IP Cases & Articles

No Deal Brexit Government advice: trade marks & designs

The impact of a No Deal Brexit on trade marks and designs – UK Government advice released on 24 September 2018.

As part of the UK Government’s preparations for a possible “hard Brexit”, it has published a set of guidance notes on how intellectual property rights would be affected if the UK leaves the EU in March 2019 with no deal. This is part of a series of technical notices being issued by the Government to assist businesses in their preparations, although it is widely anticipated that an agreement between the UK and EU will still be possible.

The UK Government has confirmed that it will ensure that an equivalent enforceable registration will be provided for existing EU trade mark registrations and registered Community designs. The creation of the equivalent trade mark or design registration in the UK will be at minimal administrative burden. The registered owner will be informed that a UK right has been granted, but will have the option to opt out.

For EU trade mark applications and Community designs which are pending at the time of the actual exit from the EU, the Government will provide an option for the applicants to apply for the same protection in the UK within a period of nine months from the exit date, maintaining the date of filing (and, it is anticipated, priority) of the EU application.
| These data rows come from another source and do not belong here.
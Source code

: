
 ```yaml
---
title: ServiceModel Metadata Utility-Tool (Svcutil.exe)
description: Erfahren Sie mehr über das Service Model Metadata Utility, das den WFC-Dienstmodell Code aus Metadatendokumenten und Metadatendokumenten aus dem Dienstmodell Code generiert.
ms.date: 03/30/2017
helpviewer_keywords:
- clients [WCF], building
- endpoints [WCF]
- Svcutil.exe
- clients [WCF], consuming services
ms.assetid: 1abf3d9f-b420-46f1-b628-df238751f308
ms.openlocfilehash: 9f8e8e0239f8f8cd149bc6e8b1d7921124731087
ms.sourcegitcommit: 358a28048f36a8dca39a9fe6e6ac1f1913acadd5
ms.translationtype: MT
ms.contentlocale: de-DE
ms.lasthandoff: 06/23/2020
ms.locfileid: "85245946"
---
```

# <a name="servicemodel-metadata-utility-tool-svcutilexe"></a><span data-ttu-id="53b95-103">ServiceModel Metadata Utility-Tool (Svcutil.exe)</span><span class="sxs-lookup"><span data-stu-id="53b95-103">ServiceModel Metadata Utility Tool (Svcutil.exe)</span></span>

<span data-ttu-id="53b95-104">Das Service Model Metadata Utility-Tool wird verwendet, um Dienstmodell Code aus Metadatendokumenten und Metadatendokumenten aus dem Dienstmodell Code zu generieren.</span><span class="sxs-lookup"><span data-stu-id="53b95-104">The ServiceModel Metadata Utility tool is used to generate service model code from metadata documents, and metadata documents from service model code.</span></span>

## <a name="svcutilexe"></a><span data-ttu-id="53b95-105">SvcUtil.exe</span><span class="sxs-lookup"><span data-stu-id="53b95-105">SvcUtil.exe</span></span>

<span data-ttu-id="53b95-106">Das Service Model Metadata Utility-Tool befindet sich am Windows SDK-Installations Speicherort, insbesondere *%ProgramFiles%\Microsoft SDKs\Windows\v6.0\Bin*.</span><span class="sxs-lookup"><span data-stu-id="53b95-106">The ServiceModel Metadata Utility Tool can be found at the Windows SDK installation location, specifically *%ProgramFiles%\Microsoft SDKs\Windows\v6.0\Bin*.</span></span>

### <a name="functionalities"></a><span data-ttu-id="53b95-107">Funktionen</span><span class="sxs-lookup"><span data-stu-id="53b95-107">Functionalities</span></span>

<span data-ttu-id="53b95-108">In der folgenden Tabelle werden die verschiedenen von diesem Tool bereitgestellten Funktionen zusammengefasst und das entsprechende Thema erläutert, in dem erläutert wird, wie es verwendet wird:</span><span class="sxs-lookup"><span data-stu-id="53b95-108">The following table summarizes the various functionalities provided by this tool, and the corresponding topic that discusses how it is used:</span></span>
These proposals mirror the provisions set out in the Draft Agreement on the withdrawal of the UK from the EU (discussed here: IP & Brexit: the draft agreement on UK withdrawal).
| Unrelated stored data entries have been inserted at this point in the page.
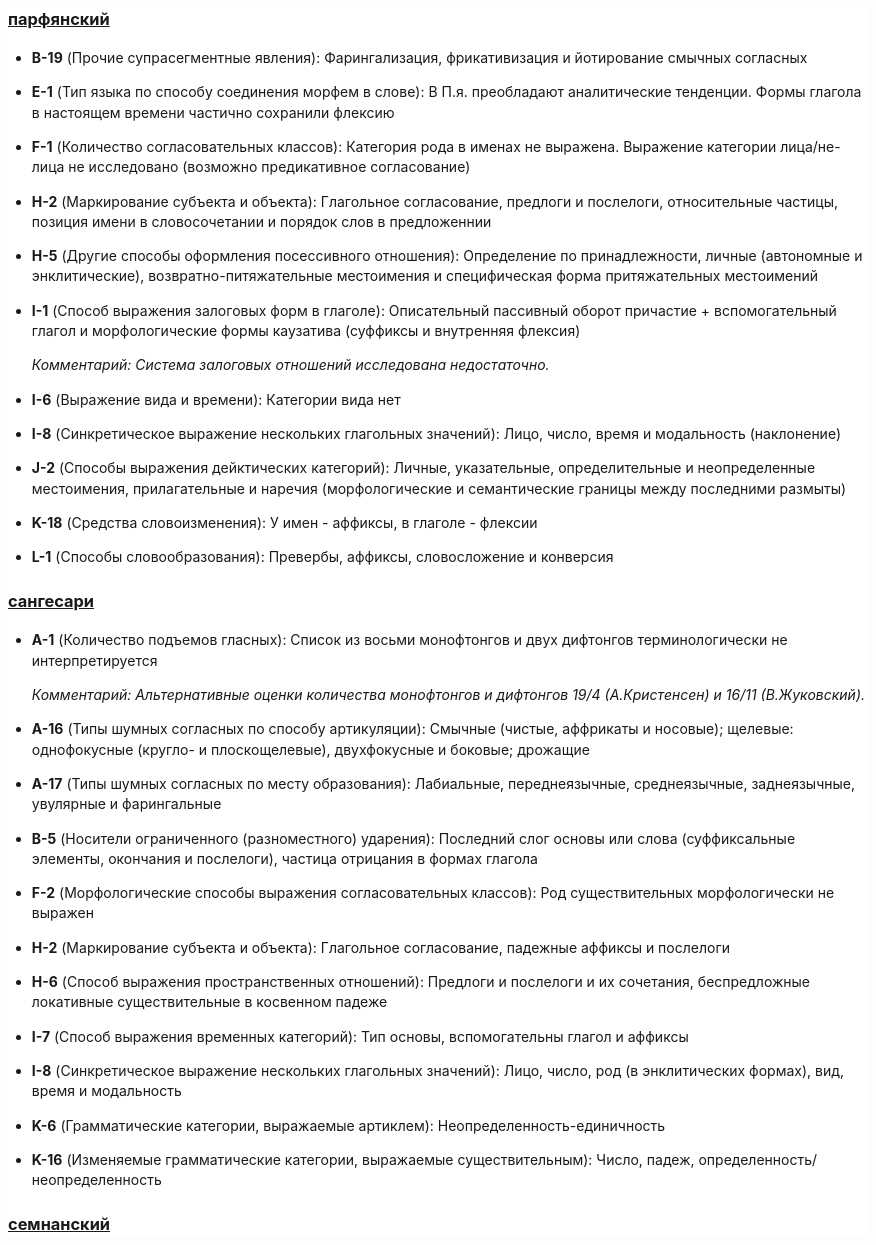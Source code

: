 ### [парфянский](../feature_profiles/parthian.csv)

- **B-19** (Прочие супрасегментные явления): Фарингализация, фрикативизация и йотирование смычных согласных
- **E-1** (Тип языка по способу соединения морфем в слове): В П.я. преобладают аналитические тенденции. Формы глагола в настоящем времени частично сохранили флексию
- **F-1** (Количество согласовательных классов): Категория рода в именах не выражена. Выражение категории лица/не-лица не исследовано (возможно предикативное согласование)
- **H-2** (Маркирование субъекта и объекта): Глагольное согласование, предлоги и послелоги, относительные частицы, позиция имени в словосочетании и порядок слов в предложеннии
- **H-5** (Другие способы оформления посессивного отношения): Определение по принадлежности, личные (автономные и энклитические), возвратно-питяжательные местоимения и специфическая форма притяжательных местоимений
- **I-1** (Способ выражения залоговых форм в глаголе): Описательный пассивный оборот причастие + вспомогательный глагол и морфологические формы каузатива (суффиксы и внутренняя флексия)

	_Комментарий: Система залоговых отношений исследована недостаточно._
- **I-6** (Выражение вида и времени): Категории вида нет
- **I-8** (Синкретическое выражение нескольких глагольных значений): Лицо, число, время и модальность (наклонение)
- **J-2** (Способы выражения дейктических категорий): Личные, указательные, определительные и неопределенные местоимения, прилагательные и наречия (морфологические и семантические границы между последними размыты)
- **K-18** (Средства словоизменения): У имен - аффиксы, в глаголе - флексии
- **L-1** (Способы словообразования): Превербы, аффиксы, словосложение и конверсия

### [сангесари](../feature_profiles/sangesari.csv)

- **A-1** (Количество подъемов гласных): Список из восьми монофтонгов и двух дифтонгов терминологически не интерпретируется

	_Комментарий: Альтернативные оценки количества монофтонгов и  дифтонгов 19/4 (А.Кристенсен) и 16/11 (В.Жуковский)._
- **A-16** (Типы шумных согласных по способу артикуляции): Смычные (чистые, аффрикаты и носовые); щелевые: однофокусные (кругло- и плоскощелевые), двухфокусные и боковые; дрожащие
- **A-17** (Типы шумных согласных по месту образования): Лабиальные, переднеязычные, среднеязычные, заднеязычные, увулярные и фарингальные
- **B-5** (Носители ограниченного (разноместного) ударения): Последний слог основы или слова (суффиксальные элементы, окончания и послелоги), частица отрицания в формах глагола
- **F-2** (Морфологические способы выражения согласовательных классов): Род существительных морфологически не выражен
- **H-2** (Маркирование субъекта и объекта): Глагольное согласование, падежные аффиксы и послелоги
- **H-6** (Способ выражения пространственных отношений): Предлоги и послелоги и их сочетания, беспредложные локативные существительные в косвенном падеже
- **I-7** (Способ выражения временных категорий): Тип основы, вспомогательны глагол и аффиксы
- **I-8** (Синкретическое выражение нескольких глагольных значений): Лицо, число, род (в энклитических формах), вид, время и модальность
- **K-6** (Грамматические категории, выражаемые артиклем): Неопределенность-единичность
- **K-16** (Изменяемые грамматические категории, выражаемые существительным): Число, падеж, определенность/неопределенность

### [семнанский](../feature_profiles/semnani.csv)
It has been made clear that the filing of a new UK application for a trade mark or design, in the designated nine month period, will be at the usual cost and subject to the usual application processes in the UK.

In relation to trade marks and designs that have been protected or filed through the Madrid or Hague systems, the Government states its intention to work with, amongst others, WIPO to provide continued protection of existing registrations and find “practical solutions” for pending applications. Although this is another positive statement from the Government, the added complexity of working with WIPO, a non-EU body, could delay matters, particularly for pending applications. As such, it may be advisable to reconsider filing strategies when using these systems to cover the EU until the position becomes clearer.
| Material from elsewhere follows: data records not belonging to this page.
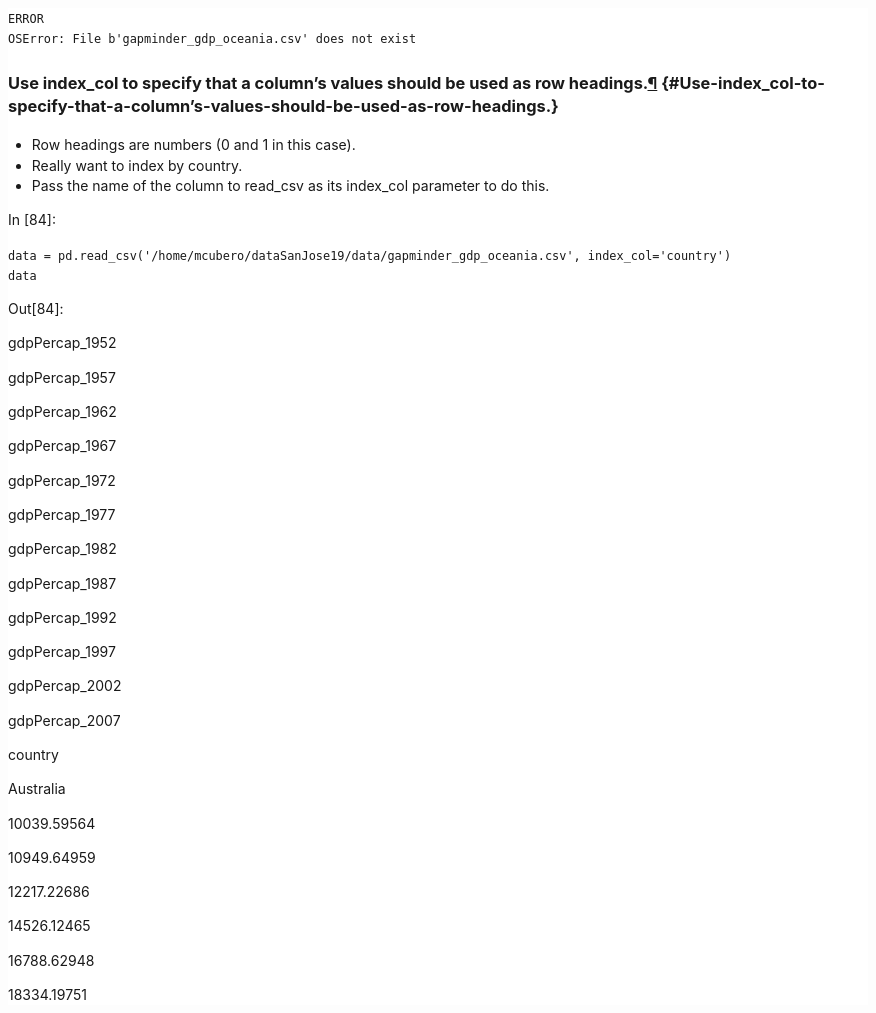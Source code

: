     ERROR
    OSError: File b'gapminder_gdp_oceania.csv' does not exist

### Use index\_col to specify that a column’s values should be used as row headings.[¶](#Use-index_col-to-specify-that-a-column’s-values-should-be-used-as-row-headings.) {#Use-index_col-to-specify-that-a-column’s-values-should-be-used-as-row-headings.}

-   Row headings are numbers (0 and 1 in this case).
-   Really want to index by country.
-   Pass the name of the column to read\_csv as its index\_col parameter
    to do this.

In [84]:

    data = pd.read_csv('/home/mcubero/dataSanJose19/data/gapminder_gdp_oceania.csv', index_col='country')
    data

Out[84]:

gdpPercap\_1952

gdpPercap\_1957

gdpPercap\_1962

gdpPercap\_1967

gdpPercap\_1972

gdpPercap\_1977

gdpPercap\_1982

gdpPercap\_1987

gdpPercap\_1992

gdpPercap\_1997

gdpPercap\_2002

gdpPercap\_2007

country

Australia

10039.59564

10949.64959

12217.22686

14526.12465

16788.62948

18334.19751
The Government has confirmed that any unregistered Community design right arising before the exit date will continue to be valid for the remaining period of protection. In addition, the UK is proposing a “supplementary unregistered design right” which mirrors the features of the unregistered Community design; this is a welcome proposal as it should mean that design features including surface decoration (for example, 2D logos) can be protected under unregistered design law in the UK going forward.

There has been discussion that some UK practitioners may be unable to act before the EUIPO post-Brexit. This will not affect D Young & Co, who will continue to be able to handle EU trade mark and design work before, during and after the Brexit process whatever the outcome of the Brexit negotiations.